In some passages of the Transitional Programme, therefore, as in the famous one about the "crisis of humanity" being "reduced to the crisis of leadership", the prospect of revolution appears in almost mystical form, as a sudden apocalyptic coming-together of elemental mass working-class rage and a revolutionary leadership prepared by pure willpower. "The harsh and tragic dialectic of our epoch is working in our favour. Brought to the extreme pitch of exasperation and indignation, the masses will find no other leadership than that offered to them by the Fourth International".

Perhaps Trotsky had no choice but to make this "error", or else resign himself to defeatism in a situation where the labour movement faced dramatic short-term choices to mobilise for revolution, or be crushed. For sure, abstracted, crudified, and dogmatised versions of his vision would contribute to much sectarian posturing in the decades that followed. They would overwhelm Trotsky's subtler explanations:

"Agitation is not only the means of communicating to the masses this or that slogan, calling the masses to action, etc. For a party, agitation is also a means of lending an ear to the masses, of sounding out its moods and thoughts, and reaching this or another decision in accordance with the results. Only the Stalinists have transformed agitation into a noisy monologue. For the Marxists, the Leninists, agitation is always a dialogue with the masses.

But in order that this dialogue give the necessary results, the party must estimate correctly the general situation within the country and outline the general course of the immediate struggle. By means of agitation and probing the masses, the party must bring into its concepts the necessary corrections and exactitude..."

Against the sectarian posturing - not Trotsky's, but in a certain sense Trotskyist - Gramsci has much to teach us. The activity of a revolutionary socialist party, he explained, has to be something much more than juxtaposing itself, with a supposedly "finished programme", to elemental revolt. It is a process of continual dialogue, intervention, reorganisation, readjustment, and transformation both of the mass labour movement and of the party itself.

In an economistic, barebones-Marxist scheme, he wrote, everything "appears as a moralistic accusation of duplicity and bad faith, or.... of naivety and stupidity. Thus the political struggle is reduced to a series of personal affairs between on the one hand those with the genie in the lamp who know everything and on the other those who are fooled by their own leaders but are so incurably thick that they refuse to believe it".

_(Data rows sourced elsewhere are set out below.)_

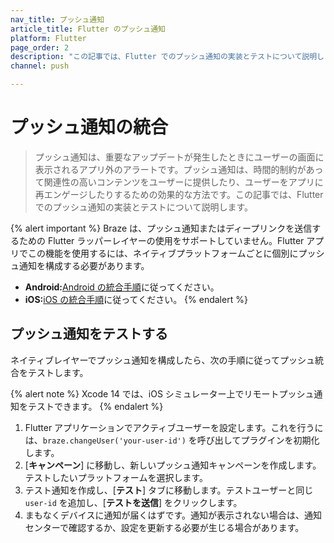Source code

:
 ```yaml
---
nav_title: プッシュ通知
article_title: Flutter のプッシュ通知
platform: Flutter
page_order: 2
description: "この記事では、Flutter でのプッシュ通知の実装とテストについて説明します。"
channel: push

---
```


# プッシュ通知の統合

> プッシュ通知は、重要なアップデートが発生したときにユーザーの画面に表示されるアプリ外のアラートです。プッシュ通知は、時間的制約があって関連性の高いコンテンツをユーザーに提供したり、ユーザーをアプリに再エンゲージしたりするための効果的な方法です。この記事では、Flutter でのプッシュ通知の実装とテストについて説明します。

{% alert important %}
Braze は、プッシュ通知またはディープリンクを送信するための Flutter ラッパーレイヤーの使用をサポートしていません。Flutter アプリでこの機能を使用するには、ネイティブプラットフォームごとに個別にプッシュ通知を構成する必要があります。
- **Android:**[Android の統合手順]({{site.baseurl}}/developer_guide/platform_integration_guides/android/push_notifications/integration/standard_integration/)に従ってください。
- **iOS:**[iOS の統合手順](https://braze-inc.github.io/braze-swift-sdk/tutorials/braze/b1-standard-push-notifications)に従ってください。
{% endalert %}


## プッシュ通知をテストする

ネイティブレイヤーでプッシュ通知を構成したら、次の手順に従ってプッシュ統合をテストします。

{% alert note %}
Xcode 14 では、iOS シミュレーター上でリモートプッシュ通知をテストできます。
{% endalert %}

1. Flutter アプリケーションでアクティブユーザーを設定します。これを行うには、`braze.changeUser('your-user-id')` を呼び出してプラグインを初期化します。
2. [**キャンペーン**] に移動し、新しいプッシュ通知キャンペーンを作成します。テストしたいプラットフォームを選択します。
3. テスト通知を作成し、[**テスト**] タブに移動します。テストユーザーと同じ `user-id` を追加し、[**テストを送信**] をクリックします。
4. まもなくデバイスに通知が届くはずです。通知が表示されない場合は、通知センターで確認するか、設定を更新する必要が生じる場合があります。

Thinking is often warped by a belief in "objective laws of historical development similar in kind to natural laws, together with a belief in a predetermined teleology like that of a religion: since favourable conditions are inevitably going to appear, and since these, in a rather mysterious way, will bring about palingenetic events [regenerating events, i.e., revolutions], it is evident that any deliberate initiative tending to predispose and plan these conditions is not only useless but even harmful. Side by side with these fatalistic beliefs however, there exists the tendency 'thereafter' to rely blindly and indiscriminately on the regulatory properties of armed conflict...

"In such modes of thinking, no account is taken of the 'time' factor, nor in the last analysis even of 'economics'. For there is no understanding of the fact that mass ideological factors always lag behind mass economic phenomena, and that therefore, at certain moments, the automatic thrust due to the economic factor is slowed down, obstructed or even momentarily broken by traditional ideological elements - hence that there must be a conscious, planned struggle to ensure that the exigencies of the economic position of the masses, which may conflict with the traditional leadership's policies, are understood. An appropriate political initiative is always necessary to liberate the economic thrust from the dead weight of traditional policies..."


This article draws on Peter Thomas's talk on "Gramsci and Trotsky" to the AWL London Forum, 29 June, and on Frank Rosengarten's article, "The Gramsci-Trotsky Question", Social Text #11, 1984-5.